Globals and combos are exclusive, you can't have a mapping be both. When a row is selected to be a global mapping, it does not work as a combo. And if a row in region D is selected to be a combo mapping it does not work as global. But you have two global/combo parameter mappers, so you can at least have one of each.
Now to Latching. Latching originated when I noticed that holding down more than three or four buttons with one hand is tricky. I wanted a way to temporarily have the buttons "lock" on when I pressed them. Latching gives you three ways to do this: All, Hold and Release, and Group.
If you select All from the Latching menu, then when you hit the latching button next to the row you're controlling, all of the assigned mappings will fire and you'll see all the buttons light up. They will stay on so long as you keep pressing the latching button. As soon as you release the latching button, all of the buttons will turn off. But wait, there's more. With the latching button held down, you can also press the buttons in the row and turn them off and on individually. While you're holding down the latching button, the row buttons will "latch". That is they behave like regular toggle buttons rather than momentary buttons. As soon as you release the latching button, the latch is released and all buttons turn off.

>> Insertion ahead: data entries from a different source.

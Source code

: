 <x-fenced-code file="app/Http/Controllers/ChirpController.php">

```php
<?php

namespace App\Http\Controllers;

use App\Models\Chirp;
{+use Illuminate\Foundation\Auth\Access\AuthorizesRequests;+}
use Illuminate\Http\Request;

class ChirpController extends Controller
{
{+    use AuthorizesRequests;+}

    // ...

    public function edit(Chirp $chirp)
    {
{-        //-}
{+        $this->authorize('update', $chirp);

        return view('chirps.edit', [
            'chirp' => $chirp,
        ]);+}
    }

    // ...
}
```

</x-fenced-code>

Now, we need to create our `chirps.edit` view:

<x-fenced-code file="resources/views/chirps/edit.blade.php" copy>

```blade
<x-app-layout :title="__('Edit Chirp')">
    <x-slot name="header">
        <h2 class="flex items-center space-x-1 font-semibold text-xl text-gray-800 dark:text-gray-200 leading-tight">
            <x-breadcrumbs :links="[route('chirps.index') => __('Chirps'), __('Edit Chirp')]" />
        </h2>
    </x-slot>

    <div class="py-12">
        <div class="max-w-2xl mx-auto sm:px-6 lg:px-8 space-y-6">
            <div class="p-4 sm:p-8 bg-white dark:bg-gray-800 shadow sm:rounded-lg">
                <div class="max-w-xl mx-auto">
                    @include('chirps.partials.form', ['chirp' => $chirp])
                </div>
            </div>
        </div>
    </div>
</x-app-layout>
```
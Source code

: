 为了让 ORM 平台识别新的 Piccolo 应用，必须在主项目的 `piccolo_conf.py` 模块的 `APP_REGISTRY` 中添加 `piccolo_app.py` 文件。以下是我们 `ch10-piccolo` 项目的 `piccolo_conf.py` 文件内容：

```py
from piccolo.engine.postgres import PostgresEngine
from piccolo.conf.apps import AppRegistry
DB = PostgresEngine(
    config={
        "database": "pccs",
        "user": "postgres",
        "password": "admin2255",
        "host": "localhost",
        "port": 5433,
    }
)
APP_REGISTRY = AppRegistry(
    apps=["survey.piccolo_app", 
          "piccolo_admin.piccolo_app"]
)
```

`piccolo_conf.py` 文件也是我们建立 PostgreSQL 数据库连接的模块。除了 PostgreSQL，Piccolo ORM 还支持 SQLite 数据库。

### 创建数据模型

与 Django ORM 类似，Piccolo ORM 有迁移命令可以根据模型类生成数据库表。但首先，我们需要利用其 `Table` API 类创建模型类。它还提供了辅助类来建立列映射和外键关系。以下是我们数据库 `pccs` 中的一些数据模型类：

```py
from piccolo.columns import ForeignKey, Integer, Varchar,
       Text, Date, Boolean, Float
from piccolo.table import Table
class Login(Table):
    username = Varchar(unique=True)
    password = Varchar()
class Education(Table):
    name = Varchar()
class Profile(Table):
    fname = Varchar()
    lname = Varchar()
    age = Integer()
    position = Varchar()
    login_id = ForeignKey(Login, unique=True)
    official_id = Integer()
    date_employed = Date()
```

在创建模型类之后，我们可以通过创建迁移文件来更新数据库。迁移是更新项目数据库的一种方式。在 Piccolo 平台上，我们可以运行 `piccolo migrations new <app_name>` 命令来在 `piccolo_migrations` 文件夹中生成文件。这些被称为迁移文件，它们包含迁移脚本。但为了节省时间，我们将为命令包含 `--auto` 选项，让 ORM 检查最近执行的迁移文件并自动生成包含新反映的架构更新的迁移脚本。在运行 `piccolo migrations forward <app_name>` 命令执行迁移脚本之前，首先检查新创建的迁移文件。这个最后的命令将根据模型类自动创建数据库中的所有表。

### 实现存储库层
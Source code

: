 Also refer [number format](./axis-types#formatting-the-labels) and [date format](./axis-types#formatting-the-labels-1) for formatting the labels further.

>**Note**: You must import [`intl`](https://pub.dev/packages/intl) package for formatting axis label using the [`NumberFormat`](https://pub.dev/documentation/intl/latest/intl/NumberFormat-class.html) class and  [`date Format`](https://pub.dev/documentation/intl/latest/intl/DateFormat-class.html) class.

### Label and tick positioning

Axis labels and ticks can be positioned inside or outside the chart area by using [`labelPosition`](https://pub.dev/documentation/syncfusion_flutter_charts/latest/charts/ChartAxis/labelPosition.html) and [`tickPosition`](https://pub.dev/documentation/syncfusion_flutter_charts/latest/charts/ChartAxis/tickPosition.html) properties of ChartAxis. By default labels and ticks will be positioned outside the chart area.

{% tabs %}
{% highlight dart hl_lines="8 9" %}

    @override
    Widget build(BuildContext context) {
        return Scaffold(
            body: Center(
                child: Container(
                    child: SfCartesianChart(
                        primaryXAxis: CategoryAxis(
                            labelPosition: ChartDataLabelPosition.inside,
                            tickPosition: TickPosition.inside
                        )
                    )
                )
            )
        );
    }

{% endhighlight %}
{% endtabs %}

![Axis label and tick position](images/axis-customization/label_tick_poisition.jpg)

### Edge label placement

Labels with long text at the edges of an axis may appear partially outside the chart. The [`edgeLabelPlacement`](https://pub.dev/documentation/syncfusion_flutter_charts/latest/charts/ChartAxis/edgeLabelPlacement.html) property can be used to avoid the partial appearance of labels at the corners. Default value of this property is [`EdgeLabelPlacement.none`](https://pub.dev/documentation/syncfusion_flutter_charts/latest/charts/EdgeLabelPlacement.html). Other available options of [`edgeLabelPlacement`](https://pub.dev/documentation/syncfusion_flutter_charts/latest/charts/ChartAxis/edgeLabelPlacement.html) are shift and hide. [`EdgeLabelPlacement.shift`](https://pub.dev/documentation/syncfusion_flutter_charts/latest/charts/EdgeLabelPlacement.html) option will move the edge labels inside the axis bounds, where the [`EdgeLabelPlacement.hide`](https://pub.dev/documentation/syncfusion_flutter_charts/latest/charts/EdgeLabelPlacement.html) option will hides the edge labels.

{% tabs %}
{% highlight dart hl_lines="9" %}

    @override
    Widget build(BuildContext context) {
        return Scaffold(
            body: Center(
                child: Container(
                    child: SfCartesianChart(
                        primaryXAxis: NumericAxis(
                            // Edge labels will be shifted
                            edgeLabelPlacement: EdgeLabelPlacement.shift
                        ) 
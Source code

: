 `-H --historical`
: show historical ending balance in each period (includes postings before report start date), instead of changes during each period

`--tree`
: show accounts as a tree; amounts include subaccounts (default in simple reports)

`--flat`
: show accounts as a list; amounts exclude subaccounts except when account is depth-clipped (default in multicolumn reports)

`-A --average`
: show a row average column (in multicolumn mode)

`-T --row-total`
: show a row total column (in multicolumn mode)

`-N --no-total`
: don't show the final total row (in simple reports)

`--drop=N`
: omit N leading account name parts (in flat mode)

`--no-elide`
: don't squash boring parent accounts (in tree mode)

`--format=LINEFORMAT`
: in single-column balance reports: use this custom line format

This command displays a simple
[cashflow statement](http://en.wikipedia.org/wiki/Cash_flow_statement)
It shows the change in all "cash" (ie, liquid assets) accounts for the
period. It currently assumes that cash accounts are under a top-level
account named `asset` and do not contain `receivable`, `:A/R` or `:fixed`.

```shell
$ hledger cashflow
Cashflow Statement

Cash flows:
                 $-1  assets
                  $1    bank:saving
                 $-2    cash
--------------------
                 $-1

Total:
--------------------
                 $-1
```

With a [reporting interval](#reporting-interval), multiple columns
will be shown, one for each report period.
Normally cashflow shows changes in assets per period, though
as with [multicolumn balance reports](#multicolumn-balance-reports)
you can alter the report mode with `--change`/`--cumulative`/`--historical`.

Hold and Release functions just like All, but it doesn't fire every button at the beginning. Instead, it waits for you to press buttons and then latches them. It turns all of the buttons off when you releaese it.
The Group button is the last Latching mode and the coolest. When you press the latching button with Group selected, Mashinator starts traking the state of every button. When you release the latch, it remembers what group of buttons you had pressed. Next time when you press the latch button, it will fire that exact same group of buttons, and when you release the latch it will turn them off. You can redefine what buttons are part of the group simply by turning them of and off while holding the latch button. Group latching is a great way to dynamically define and recall a particular set of FX.
That's the Launchpad Mashinator. I hope people find it useful.